Meal Planning Tips for the New Breastfeeding Mom
By Ashley Wood, in support of the partnership between Bravado Designs and Breasthealth.org
New moms are busy, and finding time to fit in nourishing meals can be a challenge. That said, as a new mom, I always rely on a simple analogy to remember just how important it is to refuel yourself first and foremost - I think of the pre-flight instructions that you hear when you’re on the plane waiting for take-off. When the attendants get to the part about the oxygen mask, they quickly warn parents that if the oxygen masks drop, you must apply yours before attending to your child. It’s that simple - the mother needs to have oxygen to help the child. And that’s a good enough analogy to remember for me when tending to my little one. If a mother isn’t feeding herself energizing, healthy foods then her body may struggle to produce milk for her baby. While this may not be a problem at first, it might catch up on mom sooner than she thinks, and her milk supply could decrease because of it.
As a general rule of thumb, I try to take advantage of every single second of naptime by prioritizing and nourishing my body with a healthy meal.

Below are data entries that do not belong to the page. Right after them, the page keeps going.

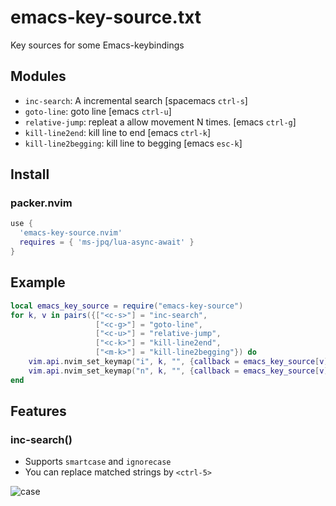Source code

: # emacs-key-source.txt

Key sources for some Emacs-keybindings

## Modules

- `inc-search`: A incremental search [spacemacs `ctrl-s`]
- `goto-line`: goto line [emacs `ctrl-u`]
- `relative-jump`: repleat a allow movement N times. [emacs `ctrl-g`]
- `kill-line2end`: kill line to end [emacs `ctrl-k`]
- `kill-line2begging`: kill line to begging [emacs `esc-k`]

## Install

### packer.nvim

```lua
use { 
  'emacs-key-source.nvim'
  requires = { 'ms-jpq/lua-async-await' }
}
```

## Example

```lua
local emacs_key_source = require("emacs-key-source")
for k, v in pairs({["<c-s>"] = "inc-search",
                   ["<c-g>"] = "goto-line",
                   ["<c-u>"] = "relative-jump",
                   ["<c-k>"] = "kill-line2end",
                   ["<m-k>"] = "kill-line2begging"}) do
    vim.api.nvim_set_keymap("i", k, "", {callback = emacs_key_source[v], noremap = true, silent = true, desc = v})
    vim.api.nvim_set_keymap("n", k, "", {callback = emacs_key_source[v], noremap = true, silent = true, desc = v})
end
```

## Features

### inc-search()

- Supports `smartcase` and `ignorecase`
- You can replace matched strings by `<ctrl-5>`

![case](./images/case.gif)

That said, as every mother knows, naps aren’t always as long as we like them to be, so preparing my meal needs to be fast and easy.

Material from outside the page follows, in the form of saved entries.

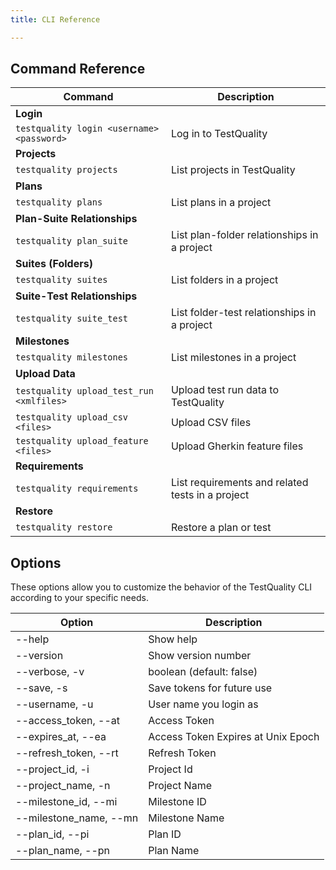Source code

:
 ```yaml
---
title: CLI Reference

---
```

## Command Reference

| Command                                      | Description                                    |
|----------------------------------------------|------------------------------------------------|
| **Login**                                    |                                                |
| `testquality login <username> <password>`    | Log in to TestQuality                           |
| **Projects**                                 |                                                |
| `testquality projects`                       | List projects in TestQuality                    |
| **Plans**                                    |                                                |
| `testquality plans`                          | List plans in a project                        |
| **Plan-Suite Relationships**                 |                                                |
| `testquality plan_suite`                     | List plan-folder relationships in a project    |
| **Suites (Folders)**                         |                                                |
| `testquality suites`                         | List folders in a project                      |
| **Suite-Test Relationships**                 |                                                |
| `testquality suite_test`                     | List folder-test relationships in a project    |
| **Milestones**                               |                                                |
| `testquality milestones`                     | List milestones in a project                   |
| **Upload Data**                              |                                                |
| `testquality upload_test_run <xmlfiles>`     | Upload test run data to TestQuality            |
| `testquality upload_csv <files>`             | Upload CSV files                               |
| `testquality upload_feature <files>`         | Upload Gherkin feature files                   |
| **Requirements**                             |                                                |
| `testquality requirements`                   | List requirements and related tests in a project |
| **Restore**                                  |                                                |
| `testquality restore`                        | Restore a plan or test                         |


## Options


These options allow you to customize the behavior of the TestQuality CLI according to your specific needs.


|   Option    	|Description     	|
|---	|---	|
|--help   	|Show help     	|
|--version   	|Show version number     	|
|--verbose, -v   	|boolean (default: false)   	|
|--save, -s   	|Save tokens for future use   	|
|--username, -u   	|User name you login as   	|
|--access_token, --at   	|Access Token   	|
|--expires_at, --ea   	|Access Token Expires at Unix Epoch   	|
|--refresh_token, --rt   	|Refresh Token   	|
|--project_id, -i   	|Project Id   	|
|--project_name, -n   	|Project Name   	|
|--milestone_id, --mi   	|Milestone ID   	|
|--milestone_name, --mn   	|Milestone Name   	|
|--plan_id, --pi   	|Plan ID   	|
|--plan_name, --pn   	|Plan Name   	|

Over the past six months, I’ve developed a few time-saving tricks to make sure that even on the craziest days I’m able to stay fueled and energized. That’s where meal prep comes in! Wondering where to start?

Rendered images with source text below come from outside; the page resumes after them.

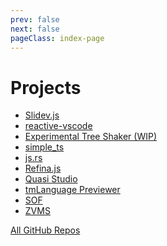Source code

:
 ```yaml
---
prev: false
next: false
pageClass: index-page
---
```


# Projects

- [Slidev.js](https://github.com/slidevjs/slidev)
- [reactive-vscode](https://github.com/KermanX/reactive-vscode)
- [Experimental Tree Shaker (WIP)](https://github.com/KermanX/tree-shaker)
- [simple\_ts](https://github.com/kermanx/simple_ts)
- [js.rs](https://github.com/kermanx/js.rs)
- [Refina.js](https://github.com/refinajs/refina)
- [Quasi Studio](https://github.com/Quasi-Studio/quasi)
- [tmLanguage Previewer](https://github.com/KermanX/tmLanguage-Previewer)
- [SOF](https://github.com/Structure-Oriented-Framework/SOF)
- [ZVMS](https://github.com/zvms/zvms)

<div op-60>

[All GitHub Repos](https://github.com/kermanx?tab=repositories&sort=stargazers)

</div>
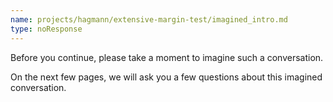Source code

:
 ```yaml
---
name: projects/hagmann/extensive-margin-test/imagined_intro.md
type: noResponse
---
```


Before you continue, please take a moment to imagine such a conversation.

On the next few pages, we will ask you a few questions about this imagined conversation.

I find that one of the easiest ways to make sure I eat healthy, nutritious meals every day is to make a meal plan and post it on the fridge. I draft out what we’re eating for breakfast, lunch, dinner and snacks so I know what to cook when I have limited time to prepare a meal.
Keeping the fridge and pantry full of healthy, lactogenic foods makes it a lot easier to grab a healthy bite when you have a moment to munch while increasing breast milk production at the same time. (Lactogenic foods = help increase breast milk production). My favourite foods to keep on hand? Bananas, yams, avocados, strawberries, spinach and kale, sunflower seeds, dates, tahini, oats, rice, raw almonds and cashew butter.
At the beginning of the week, I like to pre-roast a bunch of vegetables (Brussels sprouts, sweet potatoes, zucchini, squash), make a large pot of whole grains (rice or quinoa) and prepare a few sauces to store in the fridge. The vegetables and grains act as a base for a really delicious and easy to prepare lunch that I can throw together within minutes.
One of my favourite sauces to make is my Easy Tahini Sauce that I can mix in with a variety of different veggies and grains, without having to overthink the meal. See below for a quick and easy Tahini sauce recipe to whip up!
Easy Tahini Sauce
- 2/3 cup water
- 2/3 cup tahini paste
- Juice from one lemon
- Blend and enjoy!
Hydrate, rest & connect
And last but not least, along with proper nutrition, new mamas, drink LOTS of water (hydration is needed for healthy milk supply), rest as much as you can, and while nursing, do your absolute best to enjoy the moment.
All this prep should mean you have more time to relax and connect with baby, feel the bond between two of you and embrace the time you have to connect. Because as we all know, all this prep work deserves a reward!